• _TASK ITEM_: Copy every line that contains the string "BrowserAgent" from the entries below.

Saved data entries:
☆ ☆ ☆ ☆ ☆ ☆ ☆
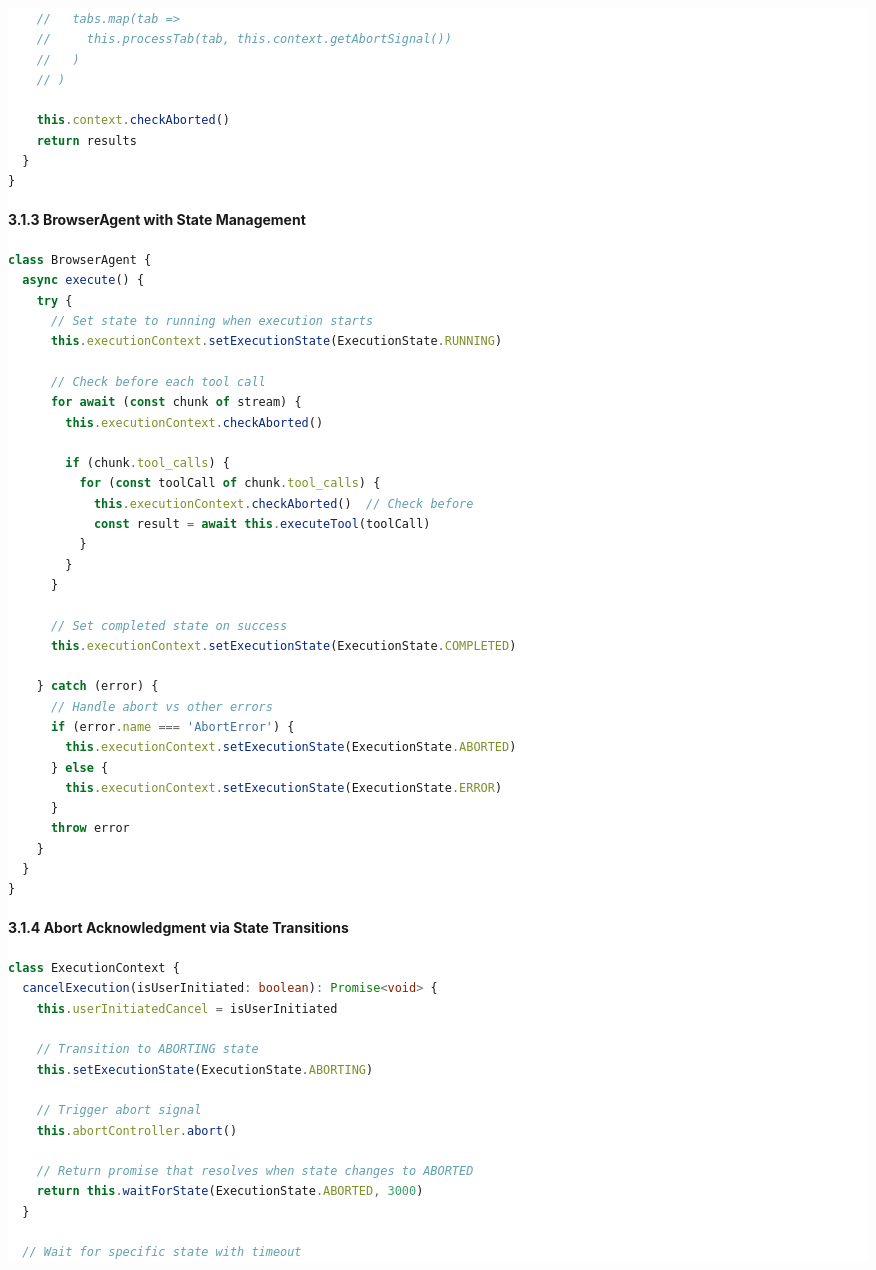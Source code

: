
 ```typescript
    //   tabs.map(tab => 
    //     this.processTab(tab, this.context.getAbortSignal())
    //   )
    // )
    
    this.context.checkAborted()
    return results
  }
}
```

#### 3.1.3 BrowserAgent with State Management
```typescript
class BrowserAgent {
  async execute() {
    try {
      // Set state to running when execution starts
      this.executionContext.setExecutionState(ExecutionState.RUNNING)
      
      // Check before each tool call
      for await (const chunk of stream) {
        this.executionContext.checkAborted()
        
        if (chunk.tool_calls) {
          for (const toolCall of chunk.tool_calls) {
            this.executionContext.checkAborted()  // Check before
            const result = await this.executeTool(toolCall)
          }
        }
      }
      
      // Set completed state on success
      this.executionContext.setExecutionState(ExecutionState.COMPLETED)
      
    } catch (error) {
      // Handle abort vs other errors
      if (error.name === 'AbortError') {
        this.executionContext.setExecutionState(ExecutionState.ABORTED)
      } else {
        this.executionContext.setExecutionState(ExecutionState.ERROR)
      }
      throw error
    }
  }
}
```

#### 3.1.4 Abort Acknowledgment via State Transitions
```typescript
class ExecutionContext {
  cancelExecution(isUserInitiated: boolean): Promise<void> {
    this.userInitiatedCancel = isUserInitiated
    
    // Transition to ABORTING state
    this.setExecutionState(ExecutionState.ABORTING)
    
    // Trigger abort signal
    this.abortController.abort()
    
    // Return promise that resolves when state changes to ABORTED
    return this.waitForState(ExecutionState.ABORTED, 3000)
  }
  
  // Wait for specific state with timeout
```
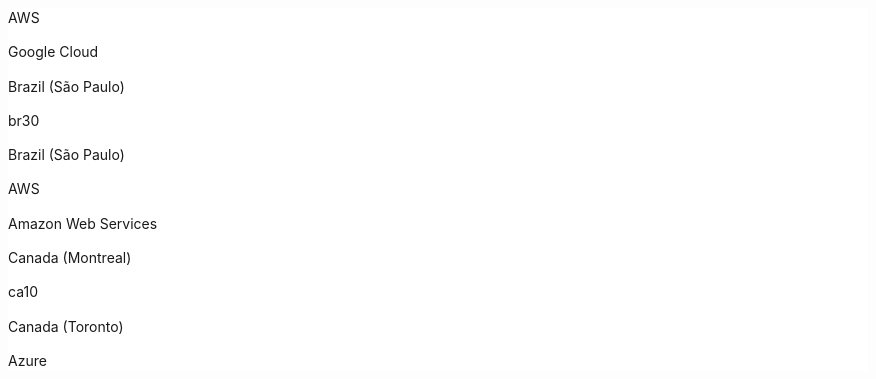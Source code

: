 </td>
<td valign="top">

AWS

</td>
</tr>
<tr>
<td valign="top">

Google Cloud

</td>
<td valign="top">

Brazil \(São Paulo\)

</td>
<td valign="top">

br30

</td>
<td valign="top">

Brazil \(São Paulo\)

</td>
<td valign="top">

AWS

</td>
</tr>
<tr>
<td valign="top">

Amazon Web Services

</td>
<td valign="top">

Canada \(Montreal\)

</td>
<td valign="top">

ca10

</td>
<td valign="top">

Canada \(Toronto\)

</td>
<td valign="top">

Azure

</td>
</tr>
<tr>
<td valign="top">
☆ ☆ ☆ ☆ ☆ ☆ ☆
• _RESULT OF THIS EXERCISE_:
#### 3.1.3 BrowserAgent with State Management
class BrowserAgent {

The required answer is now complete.